### ACTIVITY
In the records below, begin at the line containing "진짜 단점으로는 **런타임" and end at the line containing "Material UI라는건 일종의.."; quote every line in that span exactly, including both boundary lines, and no others.

Dataset excerpts:
-- -- --
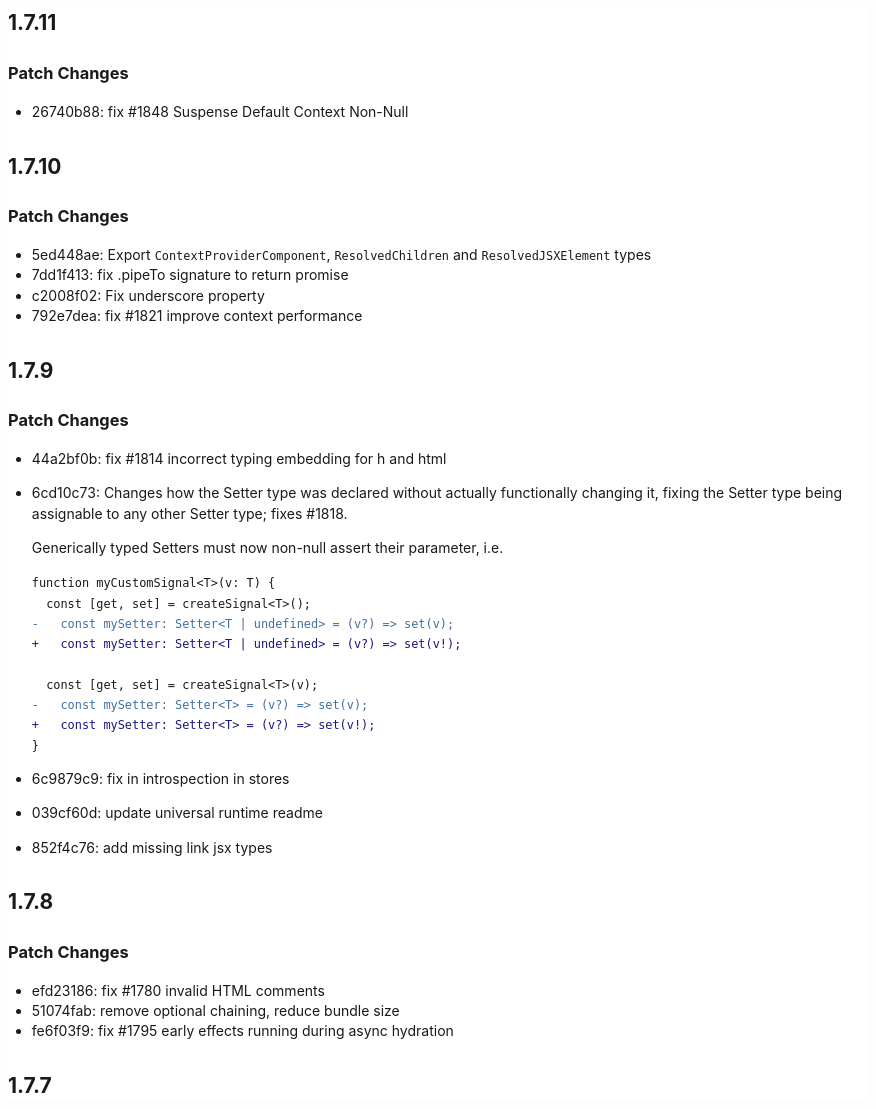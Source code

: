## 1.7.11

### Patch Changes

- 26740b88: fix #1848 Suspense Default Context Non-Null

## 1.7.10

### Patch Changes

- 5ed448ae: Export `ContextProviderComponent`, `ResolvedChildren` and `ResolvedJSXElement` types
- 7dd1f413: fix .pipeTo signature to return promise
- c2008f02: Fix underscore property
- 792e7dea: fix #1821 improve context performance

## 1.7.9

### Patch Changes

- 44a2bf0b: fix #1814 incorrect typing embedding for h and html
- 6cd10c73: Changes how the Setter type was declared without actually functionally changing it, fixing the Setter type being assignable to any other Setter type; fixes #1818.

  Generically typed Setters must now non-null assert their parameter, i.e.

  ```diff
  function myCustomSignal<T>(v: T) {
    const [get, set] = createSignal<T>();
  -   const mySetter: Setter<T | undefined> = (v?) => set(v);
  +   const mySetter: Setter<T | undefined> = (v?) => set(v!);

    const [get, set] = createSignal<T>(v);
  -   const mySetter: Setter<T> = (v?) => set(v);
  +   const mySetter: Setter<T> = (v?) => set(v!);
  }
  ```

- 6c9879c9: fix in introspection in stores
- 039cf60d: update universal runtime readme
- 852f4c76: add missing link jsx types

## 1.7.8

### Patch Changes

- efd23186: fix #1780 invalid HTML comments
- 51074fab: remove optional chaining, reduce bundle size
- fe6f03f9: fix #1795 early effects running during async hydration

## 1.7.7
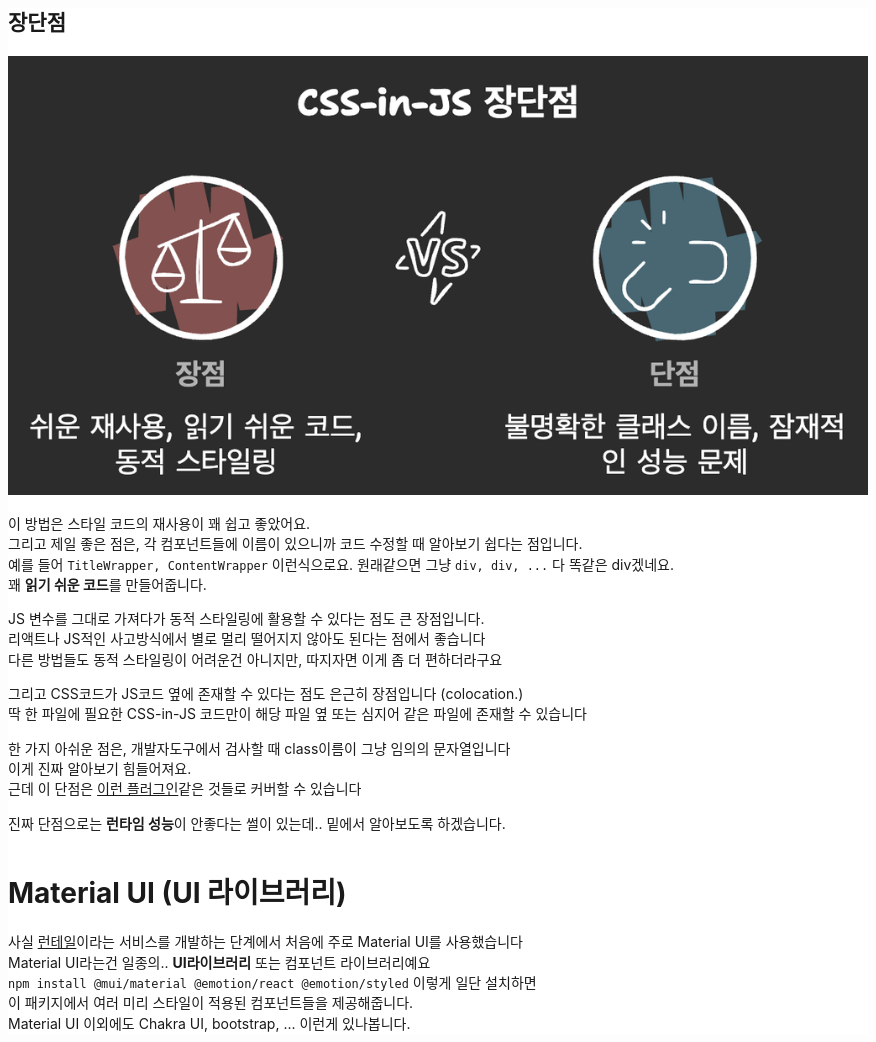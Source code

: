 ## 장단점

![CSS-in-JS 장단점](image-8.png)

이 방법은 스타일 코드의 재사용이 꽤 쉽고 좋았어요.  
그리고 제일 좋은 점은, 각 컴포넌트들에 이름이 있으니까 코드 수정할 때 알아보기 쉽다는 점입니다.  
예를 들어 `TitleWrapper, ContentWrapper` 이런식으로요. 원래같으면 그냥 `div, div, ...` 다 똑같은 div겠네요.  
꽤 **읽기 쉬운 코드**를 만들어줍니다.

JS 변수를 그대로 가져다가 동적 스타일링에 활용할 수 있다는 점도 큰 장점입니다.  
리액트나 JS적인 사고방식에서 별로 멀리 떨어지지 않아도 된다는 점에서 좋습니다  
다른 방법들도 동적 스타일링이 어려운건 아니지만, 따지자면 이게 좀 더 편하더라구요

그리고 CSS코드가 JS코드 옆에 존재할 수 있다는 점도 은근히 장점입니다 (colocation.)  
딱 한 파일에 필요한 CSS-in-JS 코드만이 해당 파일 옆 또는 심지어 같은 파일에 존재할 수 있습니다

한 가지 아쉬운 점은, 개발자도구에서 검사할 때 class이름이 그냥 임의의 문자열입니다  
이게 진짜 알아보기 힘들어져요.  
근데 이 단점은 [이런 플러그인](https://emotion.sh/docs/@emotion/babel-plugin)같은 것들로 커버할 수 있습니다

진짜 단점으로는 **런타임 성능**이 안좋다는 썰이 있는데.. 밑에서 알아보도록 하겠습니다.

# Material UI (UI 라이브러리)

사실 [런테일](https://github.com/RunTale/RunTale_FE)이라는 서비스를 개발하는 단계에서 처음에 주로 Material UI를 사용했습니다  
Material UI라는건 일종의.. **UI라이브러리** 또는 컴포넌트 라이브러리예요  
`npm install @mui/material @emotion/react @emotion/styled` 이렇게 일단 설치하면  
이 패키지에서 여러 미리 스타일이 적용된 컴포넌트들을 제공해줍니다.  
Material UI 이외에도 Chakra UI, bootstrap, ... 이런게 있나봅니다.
-- -- --
### ANSWER TO THIS EXERCISE
진짜 단점으로는 **런타임 성능**이 안좋다는 썰이 있는데.. 밑에서 알아보도록 하겠습니다.

# Material UI (UI 라이브러리)

사실 [런테일](https://github.com/RunTale/RunTale_FE)이라는 서비스를 개발하는 단계에서 처음에 주로 Material UI를 사용했습니다  
Material UI라는건 일종의.. **UI라이브러리** 또는 컴포넌트 라이브러리예요  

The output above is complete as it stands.